Dressing up The Annie Buck in The Eye of The Storm

Phase II of the Annie Buck's change over from her summer outfit to her winter outfit occurred as two incredible storms were on our doorstep: Hurricane Sandy (otherwise known as Frankenstorm) and the 2012 Presidential Elections. As I write this, the hurricane is bearing down on us, so if my writing seems a bit off, it's because I've got my mind in a few different places. This story is about yesterday and as I write it I don't know what the outcome of today will be...

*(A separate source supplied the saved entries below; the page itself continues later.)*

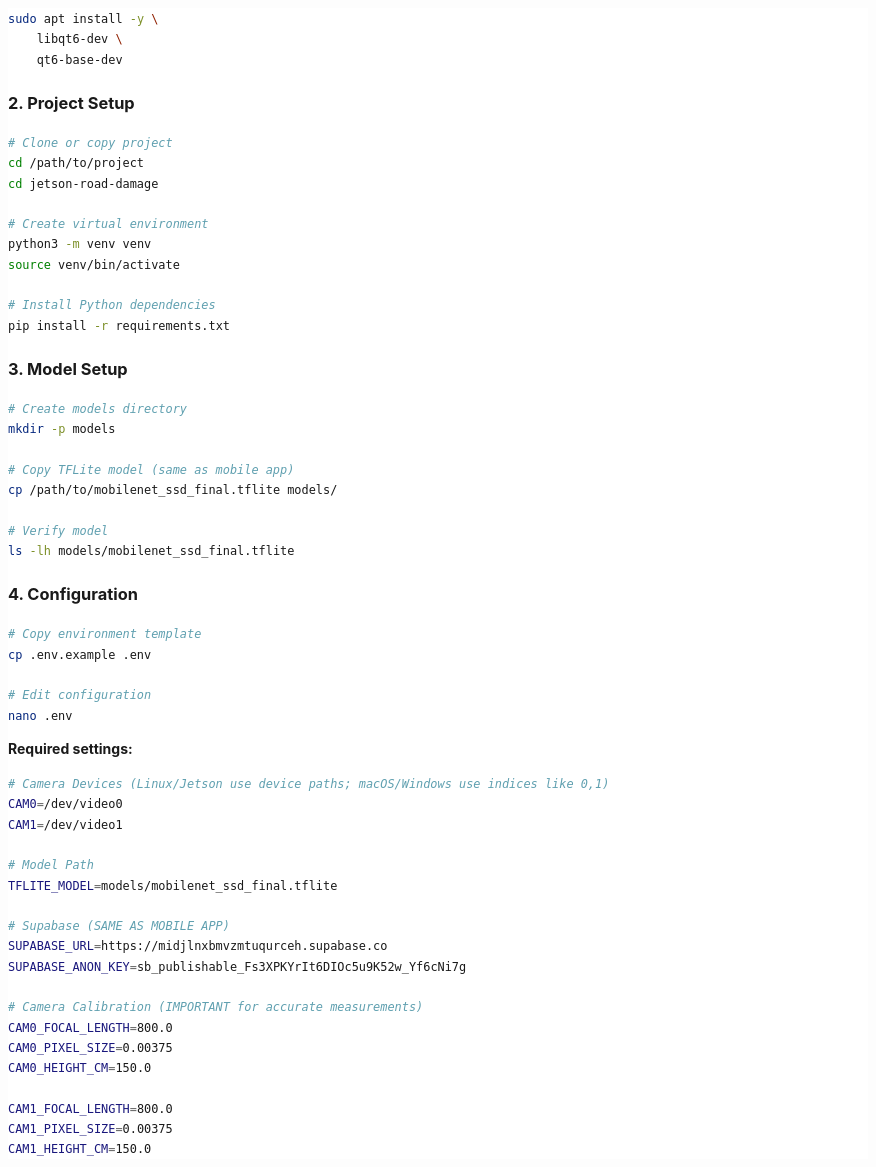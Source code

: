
 ```bash
sudo apt install -y \
    libqt6-dev \
    qt6-base-dev
```

### 2. Project Setup

```bash
# Clone or copy project
cd /path/to/project
cd jetson-road-damage

# Create virtual environment
python3 -m venv venv
source venv/bin/activate

# Install Python dependencies
pip install -r requirements.txt
```

### 3. Model Setup

```bash
# Create models directory
mkdir -p models

# Copy TFLite model (same as mobile app)
cp /path/to/mobilenet_ssd_final.tflite models/

# Verify model
ls -lh models/mobilenet_ssd_final.tflite
```

### 4. Configuration

```bash
# Copy environment template
cp .env.example .env

# Edit configuration
nano .env
```

**Required settings:**

```bash
# Camera Devices (Linux/Jetson use device paths; macOS/Windows use indices like 0,1)
CAM0=/dev/video0
CAM1=/dev/video1

# Model Path
TFLITE_MODEL=models/mobilenet_ssd_final.tflite

# Supabase (SAME AS MOBILE APP)
SUPABASE_URL=https://midjlnxbmvzmtuqurceh.supabase.co
SUPABASE_ANON_KEY=sb_publishable_Fs3XPKYrIt6DIOc5u9K52w_Yf6cNi7g

# Camera Calibration (IMPORTANT for accurate measurements)
CAM0_FOCAL_LENGTH=800.0
CAM0_PIXEL_SIZE=0.00375
CAM0_HEIGHT_CM=150.0

CAM1_FOCAL_LENGTH=800.0
CAM1_PIXEL_SIZE=0.00375
CAM1_HEIGHT_CM=150.0
```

David pointing to the winch on the boom. The mast is the pole
with the "whiskers".

It has to be done when it has to be done and on the day the rain bands were arriving in advance of Hurricane Sandy, it was necessary to install the mast and boom used for oyster dredging into the Annie Buck to be ready in time for the season.
About a month ago, I wrote about the removal of her canopy, a coordinated task involving the efforts of a number of Watermen and neighbors. This is a similar type of task. The mast is made of steel and, although I don't know exactly what it weighs, it weighs at least several hundred pounds. It is the long pole with the “whiskers”, which are steps to climb to its top for whatever maintenance might be required. The Boom is made from aluminum and it weighs somewhat less, but the winch attached to it adds a lot of pounds.

The boom comes out of the truck first.
All of the work was again supervised by“Keeper”, who knows all corners of the boat. Our part starts when we meet David at his truck, where he has somehow managed to load both mast and boom. They are precariously balanced, the weight bolstered by some people sitting on the truck-cab ends as if on a see-saw. The trip to the boat is about 500 yards and uneventful.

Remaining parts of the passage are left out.